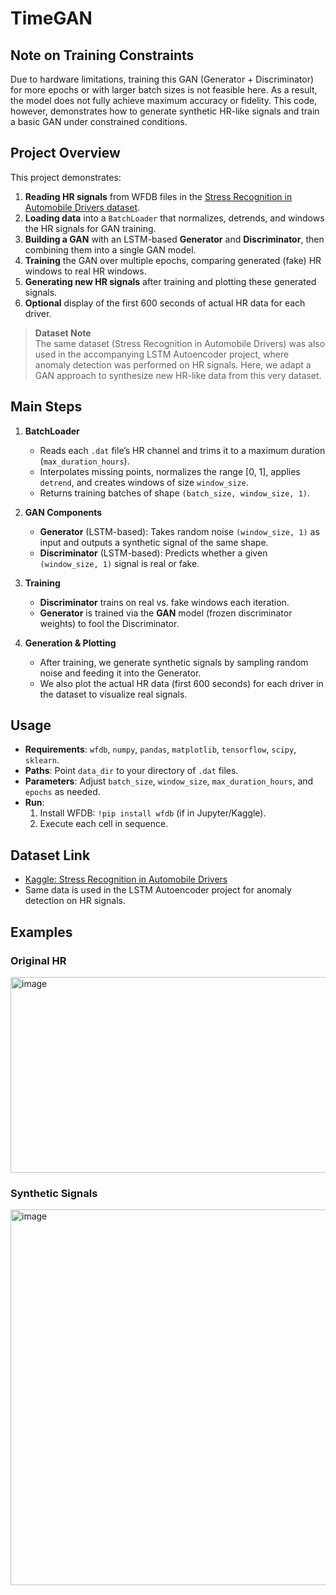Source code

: # TimeGAN 

## **Note on Training Constraints**  
Due to hardware limitations, training this GAN (Generator + Discriminator) for more epochs or with larger batch sizes is not feasible here. As a result, the model does not fully achieve maximum accuracy or fidelity. This code, however, demonstrates how to generate synthetic HR-like signals and train a basic GAN under constrained conditions.

## Project Overview

This project demonstrates:
1. **Reading HR signals** from WFDB files in the [Stress Recognition in Automobile Drivers dataset](https://www.kaggle.com/datasets/bjoernjostein/stress-recognition-in-automobile-drivers).  
2. **Loading data** into a `BatchLoader` that normalizes, detrends, and windows the HR signals for GAN training.  
3. **Building a GAN** with an LSTM-based **Generator** and **Discriminator**, then combining them into a single GAN model.  
4. **Training** the GAN over multiple epochs, comparing generated (fake) HR windows to real HR windows.  
5. **Generating new HR signals** after training and plotting these generated signals.  
6. **Optional** display of the first 600 seconds of actual HR data for each driver.

> **Dataset Note**  
> The same dataset (Stress Recognition in Automobile Drivers) was also used in the accompanying LSTM Autoencoder project, where anomaly detection was performed on HR signals. Here, we adapt a GAN approach to synthesize new HR-like data from this very dataset.

## Main Steps

1. **BatchLoader**  
   - Reads each `.dat` file’s HR channel and trims it to a maximum duration (`max_duration_hours`).  
   - Interpolates missing points, normalizes the range [0, 1], applies `detrend`, and creates windows of size `window_size`.  
   - Returns training batches of shape `(batch_size, window_size, 1)`.

2. **GAN Components**  
   - **Generator** (LSTM-based): Takes random noise `(window_size, 1)` as input and outputs a synthetic signal of the same shape.  
   - **Discriminator** (LSTM-based): Predicts whether a given `(window_size, 1)` signal is real or fake.

3. **Training**  
   - **Discriminator** trains on real vs. fake windows each iteration.  
   - **Generator** is trained via the **GAN** model (frozen discriminator weights) to fool the Discriminator.

4. **Generation & Plotting**  
   - After training, we generate synthetic signals by sampling random noise and feeding it into the Generator.  
   - We also plot the actual HR data (first 600 seconds) for each driver in the dataset to visualize real signals.

## Usage

- **Requirements**: `wfdb`, `numpy`, `pandas`, `matplotlib`, `tensorflow`, `scipy`, `sklearn`.  
- **Paths**: Point `data_dir` to your directory of `.dat` files.  
- **Parameters**: Adjust `batch_size`, `window_size`, `max_duration_hours`, and `epochs` as needed.  
- **Run**:  
  1. Install WFDB: `!pip install wfdb` (if in Jupyter/Kaggle).  
  2. Execute each cell in sequence.

## Dataset Link

- [Kaggle: Stress Recognition in Automobile Drivers](https://www.kaggle.com/datasets/bjoernjostein/stress-recognition-in-automobile-drivers)  
- Same data is used in the LSTM Autoencoder project for anomaly detection on HR signals.

## Examples

### Original HR

<img width="895" height="313" alt="image" src="https://github.com/user-attachments/assets/75a81c4b-e67c-40de-9a83-1a08aac03842" />

### Synthetic Signals

<img width="810" height="601" alt="image" src="https://github.com/user-attachments/assets/22cffdf6-efc4-4d62-9448-599a3f67f1b0" />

■ ■ ■

### Work task
Exactly as written, set down each line of the records, leaving out the pictures.

### Reply to the task
Source code

: # TimeGAN 

## **Note on Training Constraints**  
Due to hardware limitations, training this GAN (Generator + Discriminator) for more epochs or with larger batch sizes is not feasible here. As a result, the model does not fully achieve maximum accuracy or fidelity. This code, however, demonstrates how to generate synthetic HR-like signals and train a basic GAN under constrained conditions.

## Project Overview

This project demonstrates:
1. **Reading HR signals** from WFDB files in the [Stress Recognition in Automobile Drivers dataset](https://www.kaggle.com/datasets/bjoernjostein/stress-recognition-in-automobile-drivers).  
2. **Loading data** into a `BatchLoader` that normalizes, detrends, and windows the HR signals for GAN training.  
3. **Building a GAN** with an LSTM-based **Generator** and **Discriminator**, then combining them into a single GAN model.  
4. **Training** the GAN over multiple epochs, comparing generated (fake) HR windows to real HR windows.  
5. **Generating new HR signals** after training and plotting these generated signals.  
6. **Optional** display of the first 600 seconds of actual HR data for each driver.

> **Dataset Note**  
> The same dataset (Stress Recognition in Automobile Drivers) was also used in the accompanying LSTM Autoencoder project, where anomaly detection was performed on HR signals. Here, we adapt a GAN approach to synthesize new HR-like data from this very dataset.

## Main Steps

1. **BatchLoader**  
   - Reads each `.dat` file’s HR channel and trims it to a maximum duration (`max_duration_hours`).  
   - Interpolates missing points, normalizes the range [0, 1], applies `detrend`, and creates windows of size `window_size`.  
   - Returns training batches of shape `(batch_size, window_size, 1)`.

2. **GAN Components**  
   - **Generator** (LSTM-based): Takes random noise `(window_size, 1)` as input and outputs a synthetic signal of the same shape.  
   - **Discriminator** (LSTM-based): Predicts whether a given `(window_size, 1)` signal is real or fake.

3. **Training**  
   - **Discriminator** trains on real vs. fake windows each iteration.  
   - **Generator** is trained via the **GAN** model (frozen discriminator weights) to fool the Discriminator.

4. **Generation & Plotting**  
   - After training, we generate synthetic signals by sampling random noise and feeding it into the Generator.  
   - We also plot the actual HR data (first 600 seconds) for each driver in the dataset to visualize real signals.

## Usage

- **Requirements**: `wfdb`, `numpy`, `pandas`, `matplotlib`, `tensorflow`, `scipy`, `sklearn`.  
- **Paths**: Point `data_dir` to your directory of `.dat` files.  
- **Parameters**: Adjust `batch_size`, `window_size`, `max_duration_hours`, and `epochs` as needed.  
- **Run**:  
  1. Install WFDB: `!pip install wfdb` (if in Jupyter/Kaggle).  
  2. Execute each cell in sequence.

## Dataset Link

- [Kaggle: Stress Recognition in Automobile Drivers](https://www.kaggle.com/datasets/bjoernjostein/stress-recognition-in-automobile-drivers)  
- Same data is used in the LSTM Autoencoder project for anomaly detection on HR signals.

## Examples

### Original HR

<img width="895" height="313" alt="image" src="https://github.com/user-attachments/assets/75a81c4b-e67c-40de-9a83-1a08aac03842" />

### Synthetic Signals

<img width="810" height="601" alt="image" src="https://github.com/user-attachments/assets/22cffdf6-efc4-4d62-9448-599a3f67f1b0" />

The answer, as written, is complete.